C’è spiritualità e fisicità in queste lettere, entrambe esposte con linguaggio e metafore che, se raccolte a fascio, se ne caverebbe un

breviario d’amore assolutamente unico: “Le tue parole – scrive in un’altra del 26 agosto 1957 – mi danno un orgasmo indescrivibile e quando traggo una tua lettera fuori dalla busta provo quasi quello stesso che provavo cercando il tuo corpo al di là della veste e la tua anima al di là delle parole”. Tra Nino e Maria non sempre è andato tutto liscio, ci sono stati contrasti, sia prima che dopo il matrimonio; erano due spiriti liberi, non due fotocopie, ma le tensioni scaturivano più dal carattere della donna che dell’uomo.

Scrivere tante lettere, si potrebbe dire l’una a ridosso dell’altra, sullo stesso tema e non apparire mai ripetitivo, non essere mai stucchevole: già solo questo è segno di maturità, di grandezza, di risorse sterminate, di capacità ammalianti al limite dell’ipnosi.

Armeli Iapichino è anche il curatore della nuova, seconda edizione, rivista e ampliata, di Nino Ferraù Un intellettuale. La sua anima. La sua epoca, nella quale è presente anche Antonio Baglio, insieme a Cosimo Cucinotta, Salvatore Giuseppe Vicario, Giuseppe Rando, Sergio Di Giacomo e Anna Franchina. Contributi tutti fascinosi. Armeli Iapichino, oltre l’Introduzione, presenta un alato e puntuale “Incontro con Nino Ferraù sulla banchina del tempo”, che parte da quando bambino, Nino Ferraù armeggiava tra gli strumenti musicali del padre Vincenzo, calzolaio provetto e “capobanda musicale” , per giungere al triste giorno della morte, nel dicembre del 1984, e al ricordo dei tanti Premi importanti, anche di quelli non ritirati, dei riconoscimenti postumi. Cucinotta si sofferma sulla Fede – nella poesia di Nino Ferraù sempre presente e intensa -, sul linguaggio, le metafore, i simboli, la profondità di pensiero, la famiglia, l’amore, il paesaggio, il paese, la città. Baglio puntualizza il ruolo che Ferraù ha avuto e continua ad avere come intellettuale. Salvatore Giuseppe Vicario ricorda le relazioni di Ferraù con i tanti poeti e scrittori aderenti al suo Ascendentismo e gli assidui collaboratori della rivista Realismo Lirico, tra i quali Salvatore De Maria. Giuseppe Rando evidenzia come il poeta di Galati Mamertino riuscisse a sublimare anche il quotidiano. In Appendice, Sergio Di Giacomo si sofferma sull’attività divulgativa di Nino Ferraù e Anna Franchina sulle iniziative per ricordarlo, compreso il Premio Internazionale di Poesia a lui intestato; iniziative, è doveroso ribadirlo, tutte aventi come propulsore, come motore, il fratello Pippo, instancabile, infervorato, il più innamorato e convinto della sua grandezza.
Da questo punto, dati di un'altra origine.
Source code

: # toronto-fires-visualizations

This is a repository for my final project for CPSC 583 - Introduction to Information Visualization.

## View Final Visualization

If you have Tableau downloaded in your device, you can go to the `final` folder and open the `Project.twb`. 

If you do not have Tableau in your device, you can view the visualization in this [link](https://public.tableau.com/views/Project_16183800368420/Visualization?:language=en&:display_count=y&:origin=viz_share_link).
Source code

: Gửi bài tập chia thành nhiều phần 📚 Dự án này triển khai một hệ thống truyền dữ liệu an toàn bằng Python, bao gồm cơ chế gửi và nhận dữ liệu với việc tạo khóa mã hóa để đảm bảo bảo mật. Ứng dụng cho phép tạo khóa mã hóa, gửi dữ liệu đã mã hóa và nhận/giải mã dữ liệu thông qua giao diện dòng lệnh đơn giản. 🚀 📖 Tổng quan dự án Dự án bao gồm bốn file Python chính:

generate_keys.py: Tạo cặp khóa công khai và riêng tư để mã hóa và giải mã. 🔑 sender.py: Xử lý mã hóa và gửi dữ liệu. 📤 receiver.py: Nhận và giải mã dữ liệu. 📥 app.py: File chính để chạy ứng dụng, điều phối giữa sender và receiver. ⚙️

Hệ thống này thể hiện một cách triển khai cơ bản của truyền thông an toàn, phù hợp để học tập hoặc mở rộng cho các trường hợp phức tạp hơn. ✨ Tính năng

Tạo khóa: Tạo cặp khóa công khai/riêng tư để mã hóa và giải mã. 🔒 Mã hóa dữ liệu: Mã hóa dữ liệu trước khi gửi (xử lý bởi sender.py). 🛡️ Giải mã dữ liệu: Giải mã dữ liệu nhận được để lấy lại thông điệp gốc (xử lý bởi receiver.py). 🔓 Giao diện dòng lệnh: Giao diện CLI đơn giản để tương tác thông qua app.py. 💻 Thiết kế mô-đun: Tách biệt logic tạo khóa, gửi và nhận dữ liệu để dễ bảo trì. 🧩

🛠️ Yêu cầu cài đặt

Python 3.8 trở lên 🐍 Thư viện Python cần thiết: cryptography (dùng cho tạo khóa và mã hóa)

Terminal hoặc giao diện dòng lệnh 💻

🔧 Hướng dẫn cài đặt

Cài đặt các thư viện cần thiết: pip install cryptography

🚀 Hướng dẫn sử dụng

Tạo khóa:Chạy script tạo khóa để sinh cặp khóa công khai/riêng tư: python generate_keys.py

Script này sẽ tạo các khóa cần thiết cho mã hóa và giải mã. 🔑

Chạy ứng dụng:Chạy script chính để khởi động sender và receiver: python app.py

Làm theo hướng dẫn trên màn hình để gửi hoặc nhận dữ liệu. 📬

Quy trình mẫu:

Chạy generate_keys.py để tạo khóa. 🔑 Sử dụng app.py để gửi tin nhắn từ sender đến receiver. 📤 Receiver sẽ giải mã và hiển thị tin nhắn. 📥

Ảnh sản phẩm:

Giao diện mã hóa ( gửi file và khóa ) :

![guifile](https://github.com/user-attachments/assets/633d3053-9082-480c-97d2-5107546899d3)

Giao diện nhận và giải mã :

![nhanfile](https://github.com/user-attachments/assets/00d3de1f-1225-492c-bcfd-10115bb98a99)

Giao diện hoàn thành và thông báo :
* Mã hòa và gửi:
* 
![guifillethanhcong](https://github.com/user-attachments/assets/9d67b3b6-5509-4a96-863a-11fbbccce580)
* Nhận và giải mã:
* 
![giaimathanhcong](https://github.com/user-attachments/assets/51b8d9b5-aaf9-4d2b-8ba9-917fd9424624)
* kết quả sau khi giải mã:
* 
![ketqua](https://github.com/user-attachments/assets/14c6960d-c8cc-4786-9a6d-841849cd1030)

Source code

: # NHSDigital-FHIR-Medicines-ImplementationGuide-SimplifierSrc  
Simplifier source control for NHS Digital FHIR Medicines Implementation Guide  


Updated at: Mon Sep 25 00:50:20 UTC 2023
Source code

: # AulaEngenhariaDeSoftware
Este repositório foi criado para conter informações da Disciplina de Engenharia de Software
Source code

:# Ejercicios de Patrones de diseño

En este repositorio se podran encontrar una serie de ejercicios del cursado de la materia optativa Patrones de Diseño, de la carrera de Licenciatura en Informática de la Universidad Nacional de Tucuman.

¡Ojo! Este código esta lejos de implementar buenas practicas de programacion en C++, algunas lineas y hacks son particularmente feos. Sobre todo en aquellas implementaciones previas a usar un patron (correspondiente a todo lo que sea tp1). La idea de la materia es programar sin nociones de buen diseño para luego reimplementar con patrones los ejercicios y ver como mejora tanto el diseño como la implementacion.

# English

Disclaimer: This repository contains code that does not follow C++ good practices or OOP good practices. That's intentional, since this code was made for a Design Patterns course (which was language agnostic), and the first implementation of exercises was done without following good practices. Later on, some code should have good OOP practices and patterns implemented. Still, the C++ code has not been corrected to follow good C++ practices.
Il lavoro di Francesca Spadaro, infine, è un romanzo memoriale, scaturito da ricordi e da

immagini, di cui è ricco il libro. Il poeta è Nino, naturalmente, e la bambina è lei; i ricordi, le memorie hanno inizio da quando il piccolo Nino entrò per la prima volta alle elementari, con lo scampanellare della campanella, cioè, la “diana”, il “Buon giorno, Signor Maestro”, il quale maestro, favorevole o meno al regime, inizia il suo lavoro nominando Mussolini che in quegli anni dominava… Nel racconto dialogato della Spadaro abbiamo tutta la vita di Nino Ferraù: il collegio, la crescita, la maturazione, il sorgere prepotente del bisogno della scrittura, il successo, l’amore, il matrimonio imposto, il carcere…. La narrazione è lunga e appassionante; ogni brano una scoperta che lasciamo all’attento lettore. Sarà Nino, poi, il Maestro, dalla cui voce penderanno schiere di alunni tutti di lui innamorati. Un racconto di drammi, di sofferenze, di privazioni, di affetti; una narrazione poetica, dovuta anche al linguaggio, che la Spadaro frammista al dialetto, sempre, comunque, con la sua precisa nota esplicativa.

Domenico Defelice

LUCIANO ARMELI IAPICHINO - ANTONIO BAGLIO (a cura di): UN SOLO ROGO

D’ANIMA E DI CARNE. Nino Ferraù: lettere

d’amore a Maria (1957 – 1959), Armenio Editore, 2022, pagg. 302, € 19,00; LUCIANO ARMELI IAPICHINO: NINO FERRAÙ. Un intellettuale. La sua anima, La sua epoca, Leonida Edizioni, 2021, pagg. 128, € 10,00; FRANCESCA SPADARO: IL POETA E LA BAMBINA. Nino Ferraù, poeta siciliano del Novecento. Armando Siciliano Editore, 2021, pagg. 200, € 18,00. A pag. 21, foto dall'alto della amena e panoramica abitazione di Pippo Ferraù a Salice di Messina, con le varie poesie di Nino che il buon Pippo ha immortalato su lastre e marmi, disponendole tra la vegetazione della villa.